● What is required
From the listing below, set down exactly the lines between the one holding "of all cover" and the one holding "stems from earlier", inclusive. No other line is wanted.

^^^^^^^^^^^^^^^^

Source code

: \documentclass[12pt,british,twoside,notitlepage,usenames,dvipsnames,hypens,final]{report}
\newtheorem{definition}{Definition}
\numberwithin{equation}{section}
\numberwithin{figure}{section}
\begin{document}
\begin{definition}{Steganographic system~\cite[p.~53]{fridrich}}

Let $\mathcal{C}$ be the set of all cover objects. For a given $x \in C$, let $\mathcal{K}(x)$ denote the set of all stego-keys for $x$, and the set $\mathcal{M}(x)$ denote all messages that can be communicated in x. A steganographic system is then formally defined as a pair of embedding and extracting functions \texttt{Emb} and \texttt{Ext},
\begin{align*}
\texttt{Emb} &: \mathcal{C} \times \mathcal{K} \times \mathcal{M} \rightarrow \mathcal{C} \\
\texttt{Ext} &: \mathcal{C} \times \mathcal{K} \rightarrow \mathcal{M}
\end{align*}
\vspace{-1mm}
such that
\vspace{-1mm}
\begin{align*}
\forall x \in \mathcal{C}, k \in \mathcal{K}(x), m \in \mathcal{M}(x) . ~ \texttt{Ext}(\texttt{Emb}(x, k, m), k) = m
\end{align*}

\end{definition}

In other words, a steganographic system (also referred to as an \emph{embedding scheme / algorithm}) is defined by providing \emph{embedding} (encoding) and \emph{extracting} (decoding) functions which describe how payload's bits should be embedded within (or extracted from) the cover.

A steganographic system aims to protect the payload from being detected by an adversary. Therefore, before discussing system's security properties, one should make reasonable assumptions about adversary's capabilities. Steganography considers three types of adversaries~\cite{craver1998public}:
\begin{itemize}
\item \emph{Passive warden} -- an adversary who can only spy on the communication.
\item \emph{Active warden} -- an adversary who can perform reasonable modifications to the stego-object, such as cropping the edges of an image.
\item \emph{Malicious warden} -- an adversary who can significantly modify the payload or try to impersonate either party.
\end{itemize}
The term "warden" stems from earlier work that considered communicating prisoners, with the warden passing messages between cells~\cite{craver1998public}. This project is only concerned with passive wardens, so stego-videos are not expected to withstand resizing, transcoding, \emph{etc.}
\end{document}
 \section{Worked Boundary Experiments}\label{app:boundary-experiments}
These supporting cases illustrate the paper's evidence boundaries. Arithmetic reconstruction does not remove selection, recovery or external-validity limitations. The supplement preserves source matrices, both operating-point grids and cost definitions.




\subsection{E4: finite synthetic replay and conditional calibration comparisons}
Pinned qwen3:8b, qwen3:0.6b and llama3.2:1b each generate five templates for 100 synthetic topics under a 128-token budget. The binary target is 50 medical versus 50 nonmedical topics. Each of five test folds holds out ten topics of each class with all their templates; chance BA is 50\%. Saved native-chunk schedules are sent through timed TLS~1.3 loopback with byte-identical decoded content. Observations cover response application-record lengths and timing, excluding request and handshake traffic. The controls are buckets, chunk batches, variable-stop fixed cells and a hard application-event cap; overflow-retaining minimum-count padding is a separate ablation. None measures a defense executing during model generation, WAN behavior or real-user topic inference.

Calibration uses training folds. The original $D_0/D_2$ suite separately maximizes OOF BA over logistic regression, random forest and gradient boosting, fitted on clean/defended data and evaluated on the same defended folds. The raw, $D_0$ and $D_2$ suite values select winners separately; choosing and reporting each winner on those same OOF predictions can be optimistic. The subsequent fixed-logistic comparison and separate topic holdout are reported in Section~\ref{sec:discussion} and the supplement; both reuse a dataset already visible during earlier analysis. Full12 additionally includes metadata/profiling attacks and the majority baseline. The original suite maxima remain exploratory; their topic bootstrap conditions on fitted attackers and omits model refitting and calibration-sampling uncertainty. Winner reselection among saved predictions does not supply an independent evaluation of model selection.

^^^^^^^^^^^^^^^^

● Reply
Let $\mathcal{C}$ be the set of all cover objects. For a given $x \in C$, let $\mathcal{K}(x)$ denote the set of all stego-keys for $x$, and the set $\mathcal{M}(x)$ denote all messages that can be communicated in x. A steganographic system is then formally defined as a pair of embedding and extracting functions \texttt{Emb} and \texttt{Ext},
\begin{align*}
\texttt{Emb} &: \mathcal{C} \times \mathcal{K} \times \mathcal{M} \rightarrow \mathcal{C} \\
\texttt{Ext} &: \mathcal{C} \times \mathcal{K} \rightarrow \mathcal{M}
\end{align*}
\vspace{-1mm}
such that
\vspace{-1mm}
\begin{align*}
\forall x \in \mathcal{C}, k \in \mathcal{K}(x), m \in \mathcal{M}(x) . ~ \texttt{Ext}(\texttt{Emb}(x, k, m), k) = m
\end{align*}

\end{definition}

In other words, a steganographic system (also referred to as an \emph{embedding scheme / algorithm}) is defined by providing \emph{embedding} (encoding) and \emph{extracting} (decoding) functions which describe how payload's bits should be embedded within (or extracted from) the cover.

A steganographic system aims to protect the payload from being detected by an adversary. Therefore, before discussing system's security properties, one should make reasonable assumptions about adversary's capabilities. Steganography considers three types of adversaries~\cite{craver1998public}:
\begin{itemize}
\item \emph{Passive warden} -- an adversary who can only spy on the communication.
\item \emph{Active warden} -- an adversary who can perform reasonable modifications to the stego-object, such as cropping the edges of an image.
\item \emph{Malicious warden} -- an adversary who can significantly modify the payload or try to impersonate either party.
\end{itemize}
The term "warden" stems from earlier work that considered communicating prisoners, with the warden passing messages between cells~\cite{craver1998public}. This project is only concerned with passive wardens, so stego-videos are not expected to withstand resizing, transcoding, \emph{etc.}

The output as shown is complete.